• **Work item**
The answer should be the exact lines from the line containing "- Basic Linux Skills" through the last line of the material below, with no pictures.

BEGIN Material for the task

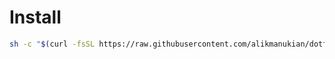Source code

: # Install

```bash
sh -c "$(curl -fsSL https://raw.githubusercontent.com/alikmanukian/dotfiles/refs/heads/main/setup.sh)"
```

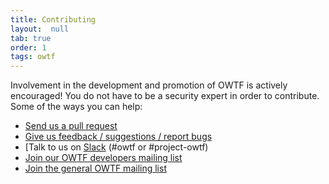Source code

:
 ```yaml
---
title: Contributing
layout:  null
tab: true
order: 1
tags: owtf
---
```


Involvement in the development and promotion of OWTF is actively encouraged! You do not have to be a security expert in order to contribute. Some of the ways you can help:

- [Send us a pull request](https://github.com/owtf/owtf/pulls)
- [Give us feedback / suggestions / report bugs](https://github.com/owtf/owtf/issues)
- [Talk to us on [Slack](https://owasp.slack.com) (#owtf or #project-owtf)
- [Join our OWTF developers mailing list](https://lists.owasp.org/mailman/listinfo/owasp_owtf_developers)
- [Join the general OWTF mailing list](https://lists.owasp.org/mailman/listinfo/owasp_owtf)
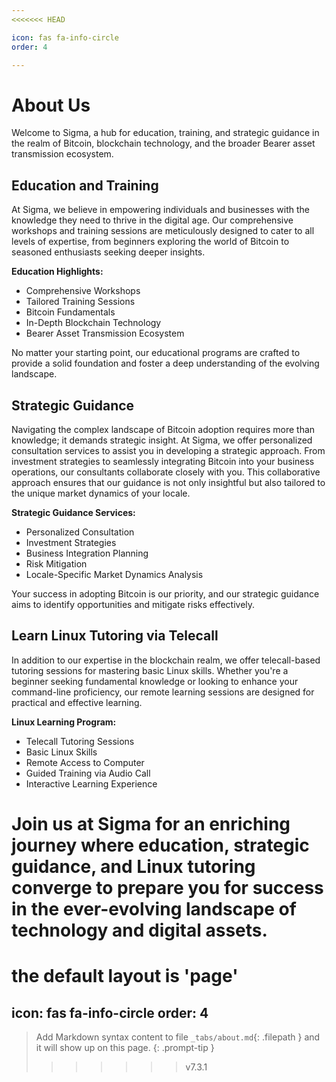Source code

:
 ```yaml
---
<<<<<<< HEAD

icon: fas fa-info-circle
order: 4

---
```


# About Us

Welcome to Sigma, a hub for education, training, and strategic guidance in the realm of Bitcoin, blockchain technology, and the broader Bearer asset transmission ecosystem.

## Education and Training

At Sigma, we believe in empowering individuals and businesses with the knowledge they need to thrive in the digital age. Our comprehensive workshops and training sessions are meticulously designed to cater to all levels of expertise, from beginners exploring the world of Bitcoin to seasoned enthusiasts seeking deeper insights.

**Education Highlights:**

- Comprehensive Workshops
- Tailored Training Sessions
- Bitcoin Fundamentals
- In-Depth Blockchain Technology
- Bearer Asset Transmission Ecosystem

No matter your starting point, our educational programs are crafted to provide a solid foundation and foster a deep understanding of the evolving landscape.

## Strategic Guidance

Navigating the complex landscape of Bitcoin adoption requires more than knowledge; it demands strategic insight. At Sigma, we offer personalized consultation services to assist you in developing a strategic approach. From investment strategies to seamlessly integrating Bitcoin into your business operations, our consultants collaborate closely with you. This collaborative approach ensures that our guidance is not only insightful but also tailored to the unique market dynamics of your locale.

**Strategic Guidance Services:**

- Personalized Consultation
- Investment Strategies
- Business Integration Planning
- Risk Mitigation
- Locale-Specific Market Dynamics Analysis

Your success in adopting Bitcoin is our priority, and our strategic guidance aims to identify opportunities and mitigate risks effectively.

## Learn Linux Tutoring via Telecall

In addition to our expertise in the blockchain realm, we offer telecall-based tutoring sessions for mastering basic Linux skills. Whether you're a beginner seeking fundamental knowledge or looking to enhance your command-line proficiency, our remote learning sessions are designed for practical and effective learning.

**Linux Learning Program:**

- Telecall Tutoring Sessions
- Basic Linux Skills
- Remote Access to Computer
- Guided Training via Audio Call
- Interactive Learning Experience

Join us at Sigma for an enriching journey where education, strategic guidance, and Linux tutoring converge to prepare you for success in the ever-evolving landscape of technology and digital assets.
=======
# the default layout is 'page'
icon: fas fa-info-circle
order: 4
---

> Add Markdown syntax content to file `_tabs/about.md`{: .filepath } and it will show up on this page.
{: .prompt-tip }
>>>>>>> v7.3.1
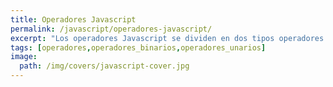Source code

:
 ```yaml
---
title: Operadores Javascript
permalink: /javascript/operadores-javascript/
excerpt: "Los operadores Javascript se dividen en dos tipos operadores binarios y operadores unarios."
tags: [operadores,operadores_binarios,operadores_unarios]
image:
  path: /img/covers/javascript-cover.jpg
---
```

END Material for the task

• **Task solution**
- Basic Linux Skills
- Remote Access to Computer
- Guided Training via Audio Call
- Interactive Learning Experience

Join us at Sigma for an enriching journey where education, strategic guidance, and Linux tutoring converge to prepare you for success in the ever-evolving landscape of technology and digital assets.
=======
# the default layout is 'page'
icon: fas fa-info-circle
order: 4
---

> Add Markdown syntax content to file `_tabs/about.md`{: .filepath } and it will show up on this page.
{: .prompt-tip }
>>>>>>> v7.3.1
Source code

:
 ```yaml
---
title: Operadores Javascript
permalink: /javascript/operadores-javascript/
excerpt: "Los operadores Javascript se dividen en dos tipos operadores binarios y operadores unarios."
tags: [operadores,operadores_binarios,operadores_unarios]
image:
  path: /img/covers/javascript-cover.jpg
---
```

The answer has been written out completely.